Also Known As: Nebilet, Bystolic, Nebivolol
Nebivolol is a β1 receptor blocker with nitric oxide-potentiating vasodilatory effect used in treatment of hypertension and, in Europe, also for left ventricular failure. It is highly cardioselective under certain circumstances.
Beta blockers help patients with cardiovascular disease by blocking β1 and β2 receptors. Most of the benefits to the heart itself come from blocking β1 receptors, which are located mainly in the heart. Blocking of β2 receptors, which are in the vasculature and other tissues, causes most of the side effects of these medications. For this reason, beta blockers that selectively block β1 receptors (termed cardioselective or β1-selective beta blockers) produce fewer adverse effects (for instance, bronchoconstriction) than those drugs that non-selectively block both β1 and β2 receptors. Nebilovol has been marketed by Micro Labs under the brand name Nebilong; by Forest Laboratories under the name Bystolic; and by Menarini under the names Hypoloc, Lobivon, Nebilet, Nebilox, Nobiten, and Temerit. Micro Labs further ventured into providing a combination with diuretic (hydrochlorothiazide) marketed under the trade name Nebilong-H. In a laboratory experiment conducted on biopsied heart tissue, nebivolol proved to be the most β1-selective of the β-blockers tested, being approximately 3.5 times more β1-selective than bisoprolol. However, the drug's receptor selectivity in humans is more complex and depends on the drug dose and the genetic profile of the patient taking the medication. The drug is highly cardioselective at 5 mg. However, at doses above 10 mg, nebivolol loses its cardioselectivity and blocks both β1 and β2 receptors. (While the recommended starting dose of nebivolol is 5 mg, sufficient control of blood pressure may require doses up to 40 mg). Furthermore, nebivolol is also not cardioselective when taken by patients with a genetic makeup that makes them "poor metabolizers" of nebivolol (and other drugs). As many as 1 in 10 Whites and even more Blacks are poor CYP2D6 metabolizers and therefore might benefit less from nebivolol's cardioselectivity although currently there are no directly comparable studies.

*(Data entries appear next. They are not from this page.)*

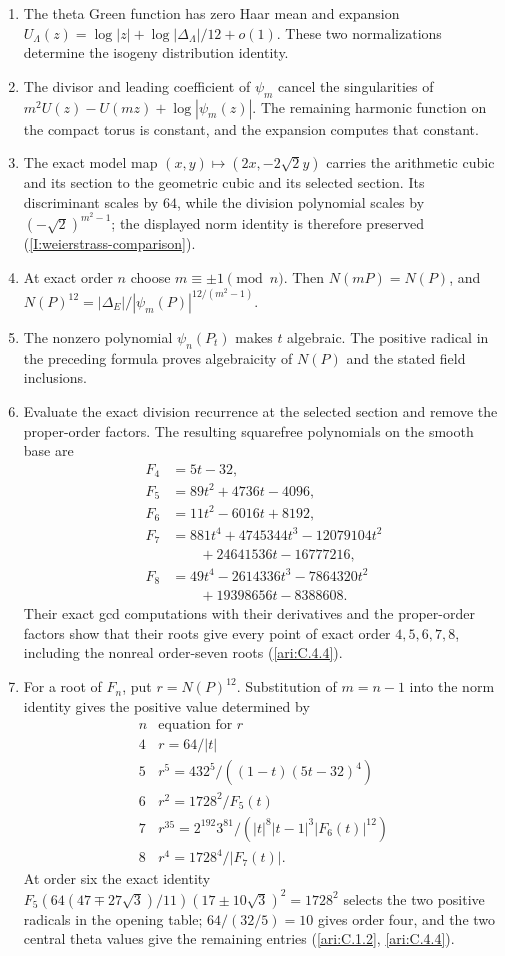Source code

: \begin{enumerate}[label=\arabic*.]
\item The theta Green function has zero Haar mean and expansion
$U_\Lambda(z)=\log|z|+\log|\Delta_\Lambda|/12+o(1)$.
These two normalizations determine the isogeny distribution identity.
\item The divisor and leading coefficient of $\psi_m$ cancel the
singularities of $m^2U(z)-U(mz)+\log|\psi_m(z)|$.
The remaining harmonic function on the compact torus is constant,
and the expansion computes that constant.
\item The exact model map
$(x,y)\mapsto(2x,-2\sqrt2y)$ carries the arithmetic cubic and its
section to the geometric cubic and its selected section.
Its discriminant scales by $64$, while the division polynomial
scales by $(-\sqrt2)^{m^2-1}$; the displayed norm identity is
therefore preserved (\ref{I:weierstrass-comparison}).
\item At exact order $n$ choose $m\equiv\pm1\pmod n$.
Then $N(mP)=N(P)$, and
$N(P)^{12}=|\Delta_E|/|\psi_m(P)|^{12/(m^2-1)}$.
\item The nonzero polynomial $\psi_n(P_t)$ makes $t$ algebraic.
The positive radical in the preceding formula proves algebraicity
of $N(P)$ and the stated field inclusions.
\item Evaluate the exact division recurrence at the selected section
and remove the proper-order factors. The resulting squarefree
polynomials on the smooth base are
\[
\begin{aligned}
F_4&=5t-32,\\
F_5&=89t^2+4736t-4096,\\
F_6&=11t^2-6016t+8192,\\
F_7&=881t^4+4745344t^3-12079104t^2\\
   &\qquad+24641536t-16777216,\\
F_8&=49t^4-2614336t^3-7864320t^2\\
   &\qquad+19398656t-8388608.
\end{aligned}
\]
Their exact gcd computations with their derivatives and the
proper-order factors show that their roots give every point of
exact order $4,5,6,7,8$, including the nonreal order-seven roots
(\ref{ari:C.4.4}).
\item For a root of $F_n$, put $r=N(P)^{12}$. Substitution of
$m=n-1$ into the norm identity gives the positive value determined by
\[
\begin{array}{c|l}
n&\text{equation for }r\\ \hline
4&r=64/|t|\\
5&r^5=432^5/((1-t)(5t-32)^4)\\
6&r^2=1728^2/F_5(t)\\
7&r^{35}=2^{192}3^{81}/(|t|^8|t-1|^3|F_6(t)|^{12})\\
8&r^4=1728^4/|F_7(t)|.
\end{array}
\]
At order six the exact identity
$F_5(64(47\mp27\sqrt3)/11)(17\pm10\sqrt3)^2=1728^2$
selects the two positive radicals in the opening table;
$64/(32/5)=10$ gives order four, and the two central theta
values give the remaining entries
(\ref{ari:C.1.2}, \ref{ari:C.4.4}).
\end{enumerate}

Nebivolol is unique as a beta-blocker. Unlike carvedilol, it has a nitric oxide (NO)-potentiating, vasodilatory effect. Along with labetalol, celiprolol and carvedilol, it is one of four beta blockers to cause dilation of blood vessels in addition to effects on the heart. However, recent studies question the clinical relevance of this property to Nebivolol's efficacy.

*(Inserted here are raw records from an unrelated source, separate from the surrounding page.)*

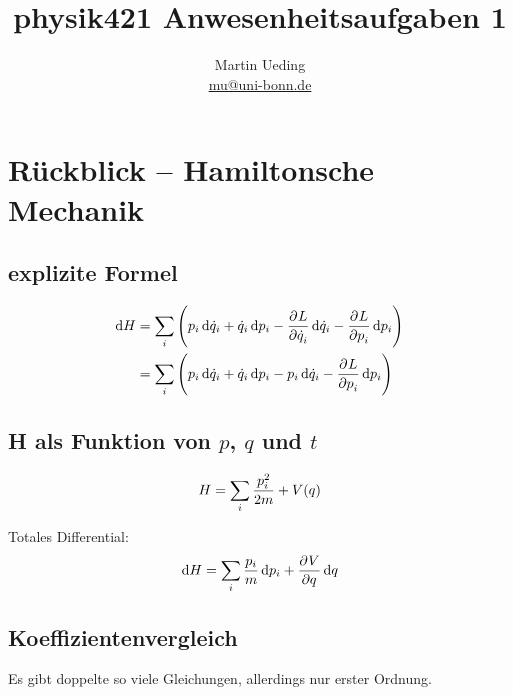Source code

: 

\hypersetup{
	pdftitle=
}

\title{physik421 Anwesenheitsaufgaben 1}
\author{
	Martin Ueding \\
	\small{\href{mailto:mu@uni-bonn.de}{mu@uni-bonn.de}}
}



\maketitle

\section{Rückblick -- Hamiltonsche Mechanik}

\subsection{explizite Formel}

\begin{align*}
	\dif H 
	&= \sum_i \del{p_i \dif{\dot q_i} + \dot q_i \dif{p_i} - \dpd L{\dot q_i} \dif{\dot q_i} - \dpd L{p_i} \dif{p_i}} \\
	&= \sum_i \del{p_i \dif{\dot q_i} + \dot q_i \dif{p_i} - p_i \dif{\dot q_i} - \dpd L{p_i} \dif{p_i}} \\
\end{align*}

\subsection{H als Funktion von $p$, $q$ und $t$}

\[
	H = \sum_i \frac{p_i^2}{2m} + V(q) \\
\]

Totales Differential:
\[
	\dif H = \sum_i \frac{p_i}{m} \dif p_i + \dpd Vq \dif q
\]

\subsection{Koeffizientenvergleich}

Es gibt doppelte so viele Gleichungen, allerdings nur erster Ordnung.

%	
%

Nebivolol lowers blood pressure (BP) by reducing peripheral vascular resistance, and significantly increases stroke volume with preservation of cardiac output. The net hemodynamic effect of nebivolol is the result of a balance between the depressant effects of beta-blockade and an action that maintains cardiac output. Antihypertensive responses were significantly higher with nebivolol than with placebo in trials enrolling patient groups considered representative of the U.S. hypertensive population, in Black patients, and in those receiving concurrent treatment with other antihypertensive drugs.